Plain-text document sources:
+++++

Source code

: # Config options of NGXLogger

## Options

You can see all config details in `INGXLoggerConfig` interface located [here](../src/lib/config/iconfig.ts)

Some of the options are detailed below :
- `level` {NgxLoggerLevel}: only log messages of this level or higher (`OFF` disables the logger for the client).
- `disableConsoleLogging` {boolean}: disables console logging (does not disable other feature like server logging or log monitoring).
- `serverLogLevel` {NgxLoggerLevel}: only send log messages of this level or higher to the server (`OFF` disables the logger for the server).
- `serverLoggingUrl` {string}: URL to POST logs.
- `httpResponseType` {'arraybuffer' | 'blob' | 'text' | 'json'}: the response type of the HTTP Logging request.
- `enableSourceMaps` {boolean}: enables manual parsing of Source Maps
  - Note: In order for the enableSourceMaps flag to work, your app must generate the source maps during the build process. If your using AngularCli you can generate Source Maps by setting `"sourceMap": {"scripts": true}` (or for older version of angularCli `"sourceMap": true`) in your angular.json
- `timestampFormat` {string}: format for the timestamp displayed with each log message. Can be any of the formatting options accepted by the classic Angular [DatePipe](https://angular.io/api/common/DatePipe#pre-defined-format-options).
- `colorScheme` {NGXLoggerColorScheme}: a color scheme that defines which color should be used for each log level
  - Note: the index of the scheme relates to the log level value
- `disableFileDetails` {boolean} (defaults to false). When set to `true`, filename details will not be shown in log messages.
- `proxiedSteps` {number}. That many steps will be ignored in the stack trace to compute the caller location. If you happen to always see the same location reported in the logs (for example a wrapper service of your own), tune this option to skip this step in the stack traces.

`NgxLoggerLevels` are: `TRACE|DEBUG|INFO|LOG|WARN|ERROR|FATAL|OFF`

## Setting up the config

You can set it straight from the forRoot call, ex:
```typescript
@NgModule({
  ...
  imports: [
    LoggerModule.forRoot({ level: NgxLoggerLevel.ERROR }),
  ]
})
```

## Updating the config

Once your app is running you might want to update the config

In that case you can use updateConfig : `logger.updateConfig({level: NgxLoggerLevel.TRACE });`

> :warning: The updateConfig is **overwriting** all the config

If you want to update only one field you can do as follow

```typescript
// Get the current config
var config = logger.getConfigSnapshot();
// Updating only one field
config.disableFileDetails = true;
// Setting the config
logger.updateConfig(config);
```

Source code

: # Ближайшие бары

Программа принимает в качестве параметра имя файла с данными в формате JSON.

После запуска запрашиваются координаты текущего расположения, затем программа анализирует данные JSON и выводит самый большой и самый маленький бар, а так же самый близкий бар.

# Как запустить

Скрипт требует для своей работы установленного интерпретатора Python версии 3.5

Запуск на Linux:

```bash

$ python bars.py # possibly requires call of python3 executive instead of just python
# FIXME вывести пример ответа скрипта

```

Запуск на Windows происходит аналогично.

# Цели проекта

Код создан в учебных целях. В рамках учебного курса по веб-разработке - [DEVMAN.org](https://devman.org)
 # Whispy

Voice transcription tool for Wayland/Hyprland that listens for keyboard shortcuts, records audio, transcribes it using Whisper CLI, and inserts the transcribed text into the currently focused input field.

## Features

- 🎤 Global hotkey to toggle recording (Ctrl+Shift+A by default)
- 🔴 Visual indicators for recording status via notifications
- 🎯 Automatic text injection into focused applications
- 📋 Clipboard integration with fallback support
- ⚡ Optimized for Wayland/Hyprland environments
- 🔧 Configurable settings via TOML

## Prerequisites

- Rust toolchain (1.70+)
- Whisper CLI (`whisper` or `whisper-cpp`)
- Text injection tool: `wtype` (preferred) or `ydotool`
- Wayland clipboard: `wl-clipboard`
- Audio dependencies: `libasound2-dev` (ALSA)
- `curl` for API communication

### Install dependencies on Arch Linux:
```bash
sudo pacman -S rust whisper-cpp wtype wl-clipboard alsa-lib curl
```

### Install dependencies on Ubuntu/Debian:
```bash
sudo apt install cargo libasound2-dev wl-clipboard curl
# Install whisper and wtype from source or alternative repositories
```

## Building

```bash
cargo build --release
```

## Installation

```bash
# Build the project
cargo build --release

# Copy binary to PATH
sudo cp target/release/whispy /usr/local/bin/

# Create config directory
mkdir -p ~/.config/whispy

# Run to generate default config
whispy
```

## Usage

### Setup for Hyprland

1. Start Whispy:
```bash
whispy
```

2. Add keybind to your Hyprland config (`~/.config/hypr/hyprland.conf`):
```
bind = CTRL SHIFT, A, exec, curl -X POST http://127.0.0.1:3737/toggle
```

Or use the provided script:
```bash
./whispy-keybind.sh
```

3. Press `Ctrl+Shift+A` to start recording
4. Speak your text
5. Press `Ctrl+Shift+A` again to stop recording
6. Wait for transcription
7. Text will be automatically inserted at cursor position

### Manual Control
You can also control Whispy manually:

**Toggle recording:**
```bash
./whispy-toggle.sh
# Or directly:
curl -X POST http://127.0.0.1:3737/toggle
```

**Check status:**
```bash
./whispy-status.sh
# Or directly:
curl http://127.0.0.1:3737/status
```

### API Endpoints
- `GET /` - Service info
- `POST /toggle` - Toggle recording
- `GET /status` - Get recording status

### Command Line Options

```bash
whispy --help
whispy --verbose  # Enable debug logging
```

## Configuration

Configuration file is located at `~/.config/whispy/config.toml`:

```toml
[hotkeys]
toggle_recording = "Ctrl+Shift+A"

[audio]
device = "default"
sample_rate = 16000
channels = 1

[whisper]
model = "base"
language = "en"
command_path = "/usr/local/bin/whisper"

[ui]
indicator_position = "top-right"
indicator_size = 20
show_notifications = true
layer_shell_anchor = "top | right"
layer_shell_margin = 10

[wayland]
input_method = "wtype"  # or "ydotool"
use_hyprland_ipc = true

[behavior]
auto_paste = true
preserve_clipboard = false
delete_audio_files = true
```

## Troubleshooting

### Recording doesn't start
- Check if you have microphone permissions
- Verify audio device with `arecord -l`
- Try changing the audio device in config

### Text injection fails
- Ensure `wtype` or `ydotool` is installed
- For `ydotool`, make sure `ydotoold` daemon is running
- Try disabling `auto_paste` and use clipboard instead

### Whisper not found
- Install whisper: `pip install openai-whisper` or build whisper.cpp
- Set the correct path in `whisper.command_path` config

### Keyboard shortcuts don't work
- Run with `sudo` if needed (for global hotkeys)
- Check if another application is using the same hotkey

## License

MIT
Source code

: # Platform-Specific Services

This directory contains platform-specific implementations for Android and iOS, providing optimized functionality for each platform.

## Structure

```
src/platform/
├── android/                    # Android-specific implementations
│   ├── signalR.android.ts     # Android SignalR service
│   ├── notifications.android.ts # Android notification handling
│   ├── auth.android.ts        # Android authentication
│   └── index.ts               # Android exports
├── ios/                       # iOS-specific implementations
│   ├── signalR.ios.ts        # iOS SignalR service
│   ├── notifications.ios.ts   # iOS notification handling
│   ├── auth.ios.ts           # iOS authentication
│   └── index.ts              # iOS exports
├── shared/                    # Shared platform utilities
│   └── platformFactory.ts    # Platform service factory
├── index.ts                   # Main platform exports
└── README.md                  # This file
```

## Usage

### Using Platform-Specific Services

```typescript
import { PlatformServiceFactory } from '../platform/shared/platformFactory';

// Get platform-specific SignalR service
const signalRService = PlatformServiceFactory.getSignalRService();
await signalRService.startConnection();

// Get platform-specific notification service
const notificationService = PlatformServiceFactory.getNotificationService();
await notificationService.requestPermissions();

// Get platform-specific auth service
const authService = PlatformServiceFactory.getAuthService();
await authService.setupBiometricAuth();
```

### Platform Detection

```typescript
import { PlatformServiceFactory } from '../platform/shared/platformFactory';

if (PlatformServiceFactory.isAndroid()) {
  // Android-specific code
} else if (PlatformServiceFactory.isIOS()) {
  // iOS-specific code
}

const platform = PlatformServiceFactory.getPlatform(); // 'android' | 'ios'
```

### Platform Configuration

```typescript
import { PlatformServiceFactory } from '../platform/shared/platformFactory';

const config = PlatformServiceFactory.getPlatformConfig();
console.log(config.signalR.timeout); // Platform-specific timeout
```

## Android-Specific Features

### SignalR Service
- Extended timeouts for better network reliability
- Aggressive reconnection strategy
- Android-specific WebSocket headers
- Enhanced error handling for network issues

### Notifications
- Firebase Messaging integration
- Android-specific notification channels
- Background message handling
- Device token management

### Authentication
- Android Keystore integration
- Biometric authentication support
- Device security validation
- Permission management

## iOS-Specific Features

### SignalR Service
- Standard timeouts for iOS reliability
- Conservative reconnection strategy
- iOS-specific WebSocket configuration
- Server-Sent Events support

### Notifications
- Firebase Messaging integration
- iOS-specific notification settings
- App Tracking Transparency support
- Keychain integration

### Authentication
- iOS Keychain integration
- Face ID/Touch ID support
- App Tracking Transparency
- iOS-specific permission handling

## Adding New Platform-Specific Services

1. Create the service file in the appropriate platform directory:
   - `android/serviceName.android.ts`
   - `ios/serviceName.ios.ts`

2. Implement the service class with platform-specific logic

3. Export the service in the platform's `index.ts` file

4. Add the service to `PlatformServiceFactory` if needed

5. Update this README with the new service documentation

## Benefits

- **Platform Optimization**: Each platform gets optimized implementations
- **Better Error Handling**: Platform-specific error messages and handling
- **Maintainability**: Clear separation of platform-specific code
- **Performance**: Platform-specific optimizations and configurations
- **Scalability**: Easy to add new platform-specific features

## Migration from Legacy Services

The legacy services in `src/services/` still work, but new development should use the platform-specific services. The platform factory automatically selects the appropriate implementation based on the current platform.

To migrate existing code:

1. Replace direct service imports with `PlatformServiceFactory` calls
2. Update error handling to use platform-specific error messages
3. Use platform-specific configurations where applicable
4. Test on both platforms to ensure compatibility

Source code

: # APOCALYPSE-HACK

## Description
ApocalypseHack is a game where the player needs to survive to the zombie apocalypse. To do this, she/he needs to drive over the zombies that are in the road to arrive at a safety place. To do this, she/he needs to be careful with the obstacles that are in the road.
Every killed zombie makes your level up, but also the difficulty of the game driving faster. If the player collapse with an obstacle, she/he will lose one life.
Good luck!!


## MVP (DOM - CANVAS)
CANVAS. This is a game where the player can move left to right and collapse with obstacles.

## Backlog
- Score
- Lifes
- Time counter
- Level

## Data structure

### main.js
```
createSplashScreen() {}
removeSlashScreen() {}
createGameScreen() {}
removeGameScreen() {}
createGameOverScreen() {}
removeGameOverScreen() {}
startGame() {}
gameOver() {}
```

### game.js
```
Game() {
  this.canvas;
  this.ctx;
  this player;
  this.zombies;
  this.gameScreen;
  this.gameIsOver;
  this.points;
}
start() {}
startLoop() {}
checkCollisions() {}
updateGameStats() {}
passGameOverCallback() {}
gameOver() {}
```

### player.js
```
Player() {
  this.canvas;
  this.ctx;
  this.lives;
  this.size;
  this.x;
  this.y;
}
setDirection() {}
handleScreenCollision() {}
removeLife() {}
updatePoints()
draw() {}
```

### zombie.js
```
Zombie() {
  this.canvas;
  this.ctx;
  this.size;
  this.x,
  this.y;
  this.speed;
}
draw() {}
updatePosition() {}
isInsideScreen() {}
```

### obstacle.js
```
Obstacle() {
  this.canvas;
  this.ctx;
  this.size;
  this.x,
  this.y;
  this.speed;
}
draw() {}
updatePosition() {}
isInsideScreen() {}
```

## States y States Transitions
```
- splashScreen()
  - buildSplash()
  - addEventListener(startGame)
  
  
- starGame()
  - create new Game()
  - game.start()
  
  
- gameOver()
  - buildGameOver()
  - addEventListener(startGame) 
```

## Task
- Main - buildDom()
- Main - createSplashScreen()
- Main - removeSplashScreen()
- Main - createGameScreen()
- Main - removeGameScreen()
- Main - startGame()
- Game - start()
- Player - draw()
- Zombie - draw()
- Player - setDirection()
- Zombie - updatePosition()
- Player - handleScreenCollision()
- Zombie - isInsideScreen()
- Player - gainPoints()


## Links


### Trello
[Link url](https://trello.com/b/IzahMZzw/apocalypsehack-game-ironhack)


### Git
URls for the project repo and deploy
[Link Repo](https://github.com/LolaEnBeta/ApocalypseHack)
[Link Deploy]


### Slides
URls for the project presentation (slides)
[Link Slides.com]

+++++

TASK GOAL:
Reproduce, character for character, only the lines of the preceding data that start at the line with "- Zombie - isInsideScreen()" and end at the line with "[Link Repo](https://github.com/LolaEnBeta/ApocalypseHack)", both included.

YOUR SOLUTION:
- Zombie - isInsideScreen()
- Player - gainPoints()


## Links


### Trello
[Link url](https://trello.com/b/IzahMZzw/apocalypsehack-game-ironhack)


### Git
URls for the project repo and deploy
[Link Repo](https://github.com/LolaEnBeta/ApocalypseHack)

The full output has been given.